[Rendered images with source text]
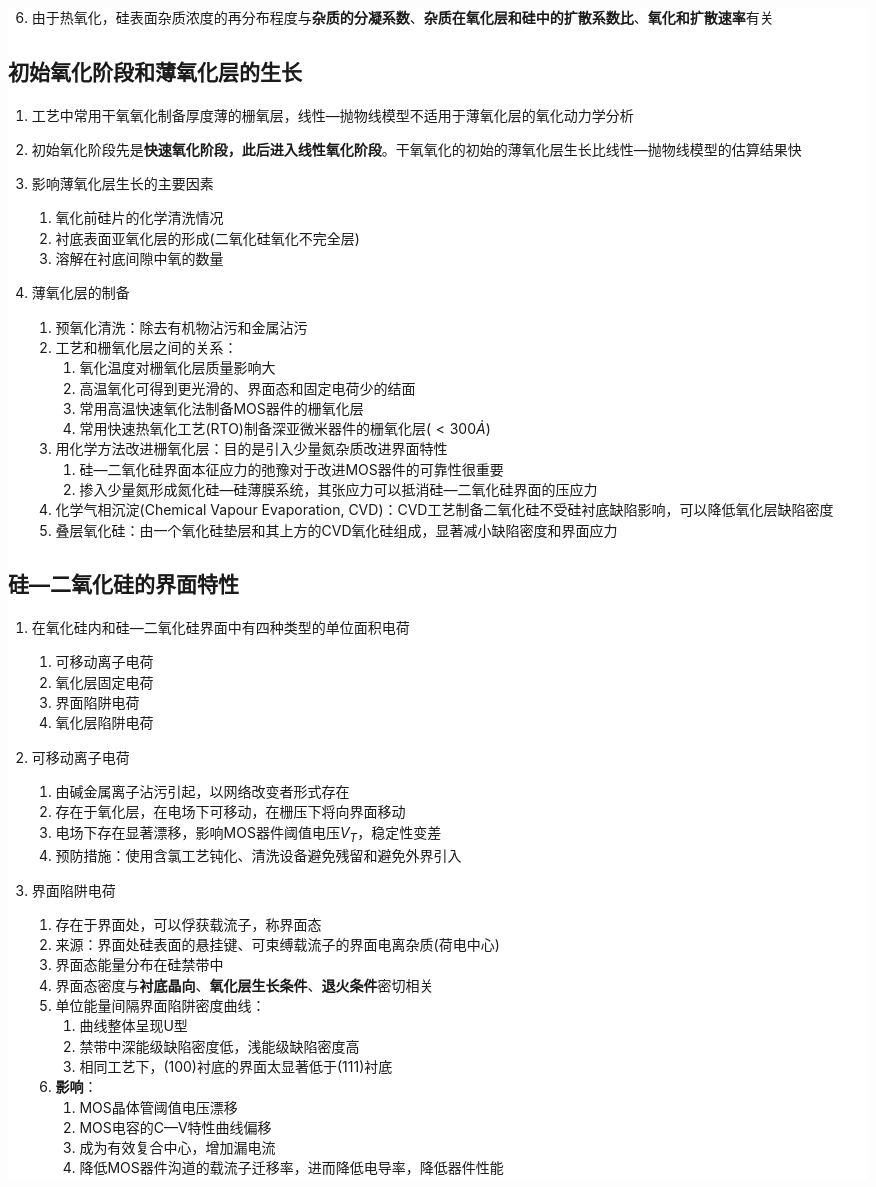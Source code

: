 6. 由于热氧化，硅表面杂质浓度的再分布程度与**杂质的分凝系数**、**杂质在氧化层和硅中的扩散系数比**、**氧化和扩散速率**有关

## 初始氧化阶段和薄氧化层的生长

1. 工艺中常用干氧氧化制备厚度薄的栅氧层，线性—抛物线模型不适用于薄氧化层的氧化动力学分析

2. 初始氧化阶段先是**快速氧化阶段，此后进入线性氧化阶段**。干氧氧化的初始的薄氧化层生长比线性—抛物线模型的估算结果快

3. 影响薄氧化层生长的主要因素
   1. 氧化前硅片的化学清洗情况
   2. 衬底表面亚氧化层的形成(二氧化硅氧化不完全层)
   3. 溶解在衬底间隙中氧的数量

4. 薄氧化层的制备
   1. 预氧化清洗：除去有机物沾污和金属沾污
   2. 工艺和栅氧化层之间的关系：
      1. 氧化温度对栅氧化层质量影响大
      2. 高温氧化可得到更光滑的、界面态和固定电荷少的结面
      3. 常用高温快速氧化法制备MOS器件的栅氧化层
      4. 常用快速热氧化工艺(RTO)制备深亚微米器件的栅氧化层($\lt 300\dot{A}$)
   3. 用化学方法改进栅氧化层：目的是引入少量氮杂质改进界面特性
      1. 硅—二氧化硅界面本征应力的弛豫对于改进MOS器件的可靠性很重要
      2. 掺入少量氮形成氮化硅—硅薄膜系统，其张应力可以抵消硅—二氧化硅界面的压应力
   4. 化学气相沉淀(Chemical Vapour Evaporation, CVD)：CVD工艺制备二氧化硅不受硅衬底缺陷影响，可以降低氧化层缺陷密度
   5. 叠层氧化硅：由一个氧化硅垫层和其上方的CVD氧化硅组成，显著减小缺陷密度和界面应力

## 硅—二氧化硅的界面特性

1. 在氧化硅内和硅—二氧化硅界面中有四种类型的单位面积电荷
   1. 可移动离子电荷
   2. 氧化层固定电荷
   3. 界面陷阱电荷
   4. 氧化层陷阱电荷

2. 可移动离子电荷
   1. 由碱金属离子沾污引起，以网络改变者形式存在
   2. 存在于氧化层，在电场下可移动，在栅压下将向界面移动
   3. 电场下存在显著漂移，影响MOS器件阈值电压$V_{T}$，稳定性变差
   4. 预防措施：使用含氯工艺钝化、清洗设备避免残留和避免外界引入

3. 界面陷阱电荷
   1. 存在于界面处，可以俘获载流子，称界面态
   2. 来源：界面处硅表面的悬挂键、可束缚载流子的界面电离杂质(荷电中心)
   3. 界面态能量分布在硅禁带中
   4. 界面态密度与**衬底晶向**、**氧化层生长条件**、**退火条件**密切相关
   5. 单位能量间隔界面陷阱密度曲线：  
      1. 曲线整体呈现U型
      2. 禁带中深能级缺陷密度低，浅能级缺陷密度高
      3. 相同工艺下，(100)衬底的界面太显著低于(111)衬底
   6. **影响**：
      1. MOS晶体管阈值电压漂移
      2. MOS电容的C—V特性曲线偏移
      3. 成为有效复合中心，增加漏电流
      4. 降低MOS器件沟道的载流子迁移率，进而降低电导率，降低器件性能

_EXERCISE PROMPT_: Reproduce the final stretch of the data above: every line from the one holding "3. 用化学方法改进栅氧化层：目的是引入少量氮杂质改进界面特性" through the end, inclusive, exactly as written and nothing else.

_ANSWER BELOW_:
   3. 用化学方法改进栅氧化层：目的是引入少量氮杂质改进界面特性
      1. 硅—二氧化硅界面本征应力的弛豫对于改进MOS器件的可靠性很重要
      2. 掺入少量氮形成氮化硅—硅薄膜系统，其张应力可以抵消硅—二氧化硅界面的压应力
   4. 化学气相沉淀(Chemical Vapour Evaporation, CVD)：CVD工艺制备二氧化硅不受硅衬底缺陷影响，可以降低氧化层缺陷密度
   5. 叠层氧化硅：由一个氧化硅垫层和其上方的CVD氧化硅组成，显著减小缺陷密度和界面应力

## 硅—二氧化硅的界面特性

1. 在氧化硅内和硅—二氧化硅界面中有四种类型的单位面积电荷
   1. 可移动离子电荷
   2. 氧化层固定电荷
   3. 界面陷阱电荷
   4. 氧化层陷阱电荷

2. 可移动离子电荷
   1. 由碱金属离子沾污引起，以网络改变者形式存在
   2. 存在于氧化层，在电场下可移动，在栅压下将向界面移动
   3. 电场下存在显著漂移，影响MOS器件阈值电压$V_{T}$，稳定性变差
   4. 预防措施：使用含氯工艺钝化、清洗设备避免残留和避免外界引入

3. 界面陷阱电荷
   1. 存在于界面处，可以俘获载流子，称界面态
   2. 来源：界面处硅表面的悬挂键、可束缚载流子的界面电离杂质(荷电中心)
   3. 界面态能量分布在硅禁带中
   4. 界面态密度与**衬底晶向**、**氧化层生长条件**、**退火条件**密切相关
   5. 单位能量间隔界面陷阱密度曲线：  
      1. 曲线整体呈现U型
      2. 禁带中深能级缺陷密度低，浅能级缺陷密度高
      3. 相同工艺下，(100)衬底的界面太显著低于(111)衬底
   6. **影响**：
      1. MOS晶体管阈值电压漂移
      2. MOS电容的C—V特性曲线偏移
      3. 成为有效复合中心，增加漏电流
      4. 降低MOS器件沟道的载流子迁移率，进而降低电导率，降低器件性能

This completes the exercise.